TASK OBJECTIVE:
Going through the data below, please show each line containing the string "performance".
*** INPUT ***
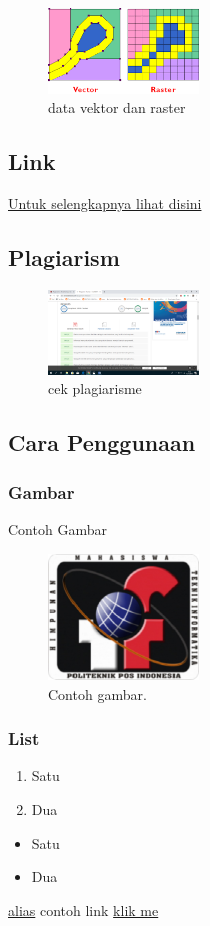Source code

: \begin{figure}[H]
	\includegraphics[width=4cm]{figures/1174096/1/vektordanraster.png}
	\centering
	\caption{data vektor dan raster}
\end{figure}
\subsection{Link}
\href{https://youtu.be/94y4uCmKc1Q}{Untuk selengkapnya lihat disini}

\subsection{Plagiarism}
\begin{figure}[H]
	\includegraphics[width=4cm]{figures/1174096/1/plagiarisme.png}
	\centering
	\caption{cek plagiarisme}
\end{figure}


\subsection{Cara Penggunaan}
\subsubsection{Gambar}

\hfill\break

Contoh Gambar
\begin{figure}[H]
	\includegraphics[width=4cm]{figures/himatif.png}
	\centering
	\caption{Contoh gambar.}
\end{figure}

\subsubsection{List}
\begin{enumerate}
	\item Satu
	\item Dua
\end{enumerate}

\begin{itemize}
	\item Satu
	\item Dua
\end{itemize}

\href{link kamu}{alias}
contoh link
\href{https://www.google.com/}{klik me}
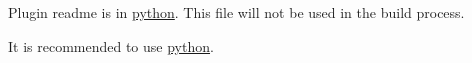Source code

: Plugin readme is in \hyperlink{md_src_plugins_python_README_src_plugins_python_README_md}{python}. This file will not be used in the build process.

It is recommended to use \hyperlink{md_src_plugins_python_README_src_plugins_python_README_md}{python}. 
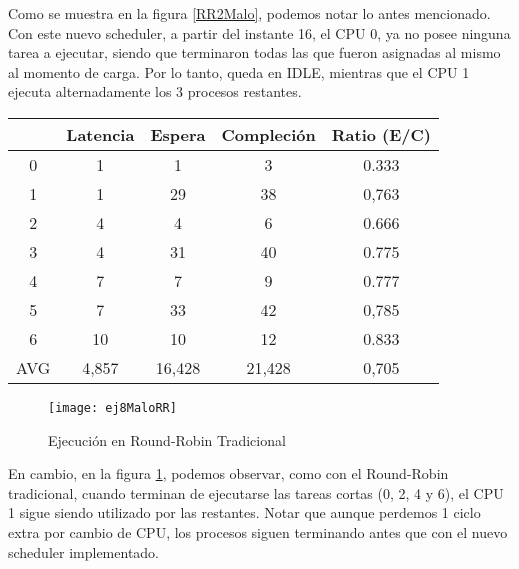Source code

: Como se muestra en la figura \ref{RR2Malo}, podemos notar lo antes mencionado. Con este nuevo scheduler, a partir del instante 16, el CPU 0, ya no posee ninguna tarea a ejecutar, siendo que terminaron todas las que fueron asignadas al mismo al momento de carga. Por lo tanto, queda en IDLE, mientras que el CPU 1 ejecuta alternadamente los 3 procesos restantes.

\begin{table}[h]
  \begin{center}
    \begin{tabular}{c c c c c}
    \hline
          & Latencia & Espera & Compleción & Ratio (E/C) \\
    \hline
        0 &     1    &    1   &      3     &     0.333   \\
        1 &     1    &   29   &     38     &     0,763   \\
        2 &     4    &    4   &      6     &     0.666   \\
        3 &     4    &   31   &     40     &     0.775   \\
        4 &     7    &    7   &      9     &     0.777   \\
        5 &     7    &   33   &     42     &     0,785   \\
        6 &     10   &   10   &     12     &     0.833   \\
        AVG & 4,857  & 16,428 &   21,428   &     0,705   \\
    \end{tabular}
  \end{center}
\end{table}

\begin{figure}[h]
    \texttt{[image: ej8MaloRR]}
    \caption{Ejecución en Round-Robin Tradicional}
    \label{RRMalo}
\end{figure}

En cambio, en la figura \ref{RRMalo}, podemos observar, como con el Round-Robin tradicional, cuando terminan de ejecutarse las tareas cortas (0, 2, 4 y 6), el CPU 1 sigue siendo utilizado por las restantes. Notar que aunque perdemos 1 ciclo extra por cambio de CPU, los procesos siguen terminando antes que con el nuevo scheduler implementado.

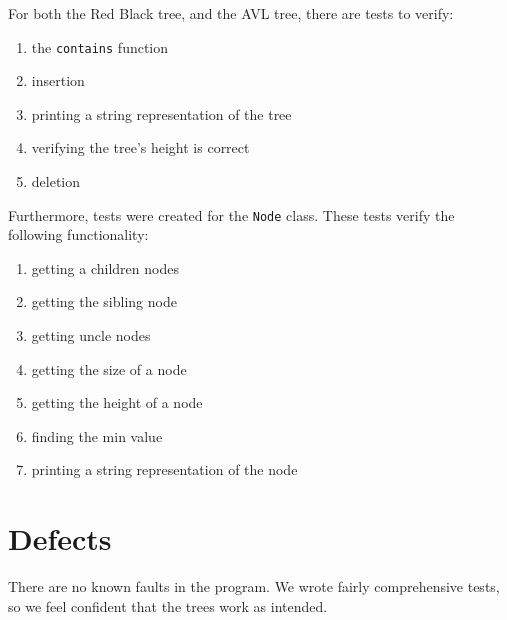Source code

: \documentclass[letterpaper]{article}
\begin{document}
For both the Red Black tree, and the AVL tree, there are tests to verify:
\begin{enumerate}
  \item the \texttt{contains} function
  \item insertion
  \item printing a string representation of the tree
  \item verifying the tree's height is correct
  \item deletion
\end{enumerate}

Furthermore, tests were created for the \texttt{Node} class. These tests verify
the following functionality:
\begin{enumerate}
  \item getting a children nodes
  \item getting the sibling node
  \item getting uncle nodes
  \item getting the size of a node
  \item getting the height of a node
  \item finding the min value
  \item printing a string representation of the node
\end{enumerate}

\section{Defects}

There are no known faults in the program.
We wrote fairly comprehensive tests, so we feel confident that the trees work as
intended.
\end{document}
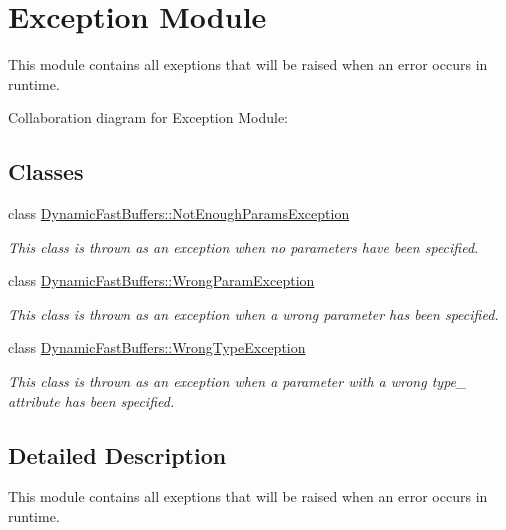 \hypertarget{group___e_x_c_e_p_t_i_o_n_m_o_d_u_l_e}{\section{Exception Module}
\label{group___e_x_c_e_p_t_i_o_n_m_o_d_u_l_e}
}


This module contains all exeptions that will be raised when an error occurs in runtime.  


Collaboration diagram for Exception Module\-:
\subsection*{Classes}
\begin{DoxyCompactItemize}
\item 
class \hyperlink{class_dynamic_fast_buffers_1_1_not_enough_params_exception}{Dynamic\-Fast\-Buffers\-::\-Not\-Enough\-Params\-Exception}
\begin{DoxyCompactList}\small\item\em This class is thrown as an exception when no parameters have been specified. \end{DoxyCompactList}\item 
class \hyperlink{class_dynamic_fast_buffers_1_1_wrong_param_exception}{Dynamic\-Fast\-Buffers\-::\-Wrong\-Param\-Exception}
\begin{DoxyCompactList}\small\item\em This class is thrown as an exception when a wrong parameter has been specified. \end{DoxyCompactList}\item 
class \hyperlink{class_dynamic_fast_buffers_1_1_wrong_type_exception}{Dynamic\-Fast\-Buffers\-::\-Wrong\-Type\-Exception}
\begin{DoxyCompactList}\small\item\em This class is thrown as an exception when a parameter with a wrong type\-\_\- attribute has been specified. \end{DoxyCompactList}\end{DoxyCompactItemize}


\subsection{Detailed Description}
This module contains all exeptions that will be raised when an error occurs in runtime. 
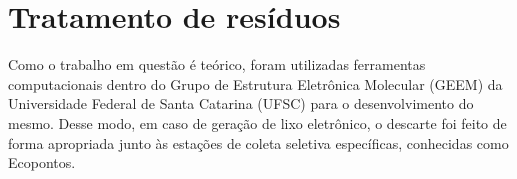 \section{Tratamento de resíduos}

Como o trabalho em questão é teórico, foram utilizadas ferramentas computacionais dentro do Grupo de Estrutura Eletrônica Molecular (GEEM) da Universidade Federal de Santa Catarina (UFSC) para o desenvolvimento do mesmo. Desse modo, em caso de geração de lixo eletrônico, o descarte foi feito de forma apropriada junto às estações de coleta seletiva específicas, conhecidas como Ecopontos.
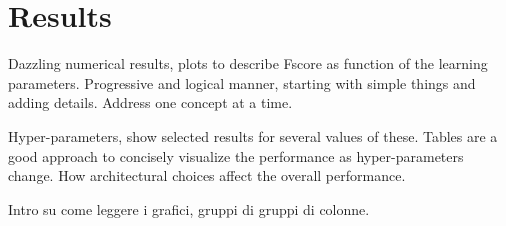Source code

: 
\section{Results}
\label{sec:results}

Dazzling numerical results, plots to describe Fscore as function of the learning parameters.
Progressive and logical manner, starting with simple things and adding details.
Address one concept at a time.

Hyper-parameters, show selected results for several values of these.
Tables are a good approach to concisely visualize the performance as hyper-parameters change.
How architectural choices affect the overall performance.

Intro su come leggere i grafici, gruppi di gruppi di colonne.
*** End of INPUT ***
EXERCISE RESULT:
Tables are a good approach to concisely visualize the performance as hyper-parameters change.
How architectural choices affect the overall performance.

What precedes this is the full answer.